[Exercise materials — start]
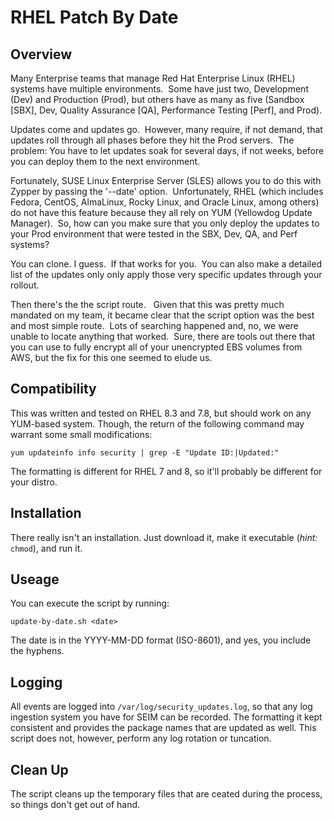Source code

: # RHEL Patch By Date

## Overview
Many Enterprise teams that manage Red Hat Enterprise Linux (RHEL) systems have multiple environments.  Some have just two, Development (Dev) and Production (Prod), but others have as many as five (Sandbox [SBX], Dev, Quality Assurance [QA], Performance Testing [Perf], and Prod).

Updates come and updates go.  However, many require, if not demand, that updates roll through all phases before they hit the Prod servers.  The problem: You have to let updates soak for several days, if not weeks, before you can deploy them to the next environment.

Fortunately, SUSE Linux Enterprise Server (SLES) allows you to do this with Zypper by passing the '--date' option.  Unfortunately, RHEL (which includes Fedora, CentOS, AlmaLinux, Rocky Linux, and Oracle Linux, among others) do not have this feature because they all rely on YUM (Yellowdog Update Manager).  So, how can you make sure that you only deploy the updates to your Prod environment that were tested in the SBX, Dev, QA, and Perf systems?

You can clone. I guess.  If that works for you.  You can also make a detailed list of the updates only only apply those very specific updates through your rollout.

Then there's the the script route.   Given that this was pretty much mandated on my team, it became clear that the script option was the best and most simple route.  Lots of searching happened and, no, we were unable to locate anything that worked.  Sure, there are tools out there that you can use to fully encrypt all of your unencrypted EBS volumes from AWS, but the fix for this one seemed to elude us.

## Compatibility
This was written and tested on RHEL 8.3 and 7.8, but should work on any YUM-based system.  Though, the return of the following command may warrant some small modifications:

    yum updateinfo info security | grep -E "Update ID:|Updated:"

The formatting is different for RHEL 7 and 8, so it'll probably be different for your distro.

## Installation
There really isn't an installation. Just download it, make it executable (_hint:_ `chmod`), and run it.

## Useage
You can execute the script by running:

    update-by-date.sh <date>

The date is in the YYYY-MM-DD format (ISO-8601), and yes, you include the hyphens.

## Logging

All events are logged into `/var/log/security_updates.log`, so that any log ingestion system you have for SEIM can be recorded.  The formatting it kept consistent and provides the package names that are updated as well.  This script does not, however, perform any log rotation or tuncation.

## Clean Up

The script cleans up the temporary files that are ceated during the process, so things don't get out of hand.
[Exercise materials — finish]
▶ _What you are asked to do_
Output every line of the records above unchanged, and keep the pictures out.

▶ _Exercise answer_
Source code

: # RHEL Patch By Date

## Overview
Many Enterprise teams that manage Red Hat Enterprise Linux (RHEL) systems have multiple environments.  Some have just two, Development (Dev) and Production (Prod), but others have as many as five (Sandbox [SBX], Dev, Quality Assurance [QA], Performance Testing [Perf], and Prod).

Updates come and updates go.  However, many require, if not demand, that updates roll through all phases before they hit the Prod servers.  The problem: You have to let updates soak for several days, if not weeks, before you can deploy them to the next environment.

Fortunately, SUSE Linux Enterprise Server (SLES) allows you to do this with Zypper by passing the '--date' option.  Unfortunately, RHEL (which includes Fedora, CentOS, AlmaLinux, Rocky Linux, and Oracle Linux, among others) do not have this feature because they all rely on YUM (Yellowdog Update Manager).  So, how can you make sure that you only deploy the updates to your Prod environment that were tested in the SBX, Dev, QA, and Perf systems?

You can clone. I guess.  If that works for you.  You can also make a detailed list of the updates only only apply those very specific updates through your rollout.

Then there's the the script route.   Given that this was pretty much mandated on my team, it became clear that the script option was the best and most simple route.  Lots of searching happened and, no, we were unable to locate anything that worked.  Sure, there are tools out there that you can use to fully encrypt all of your unencrypted EBS volumes from AWS, but the fix for this one seemed to elude us.

## Compatibility
This was written and tested on RHEL 8.3 and 7.8, but should work on any YUM-based system.  Though, the return of the following command may warrant some small modifications:

    yum updateinfo info security | grep -E "Update ID:|Updated:"

The formatting is different for RHEL 7 and 8, so it'll probably be different for your distro.

## Installation
There really isn't an installation. Just download it, make it executable (_hint:_ `chmod`), and run it.

## Useage
You can execute the script by running:

    update-by-date.sh <date>

The date is in the YYYY-MM-DD format (ISO-8601), and yes, you include the hyphens.

## Logging

All events are logged into `/var/log/security_updates.log`, so that any log ingestion system you have for SEIM can be recorded.  The formatting it kept consistent and provides the package names that are updated as well.  This script does not, however, perform any log rotation or tuncation.

## Clean Up

The script cleans up the temporary files that are ceated during the process, so things don't get out of hand.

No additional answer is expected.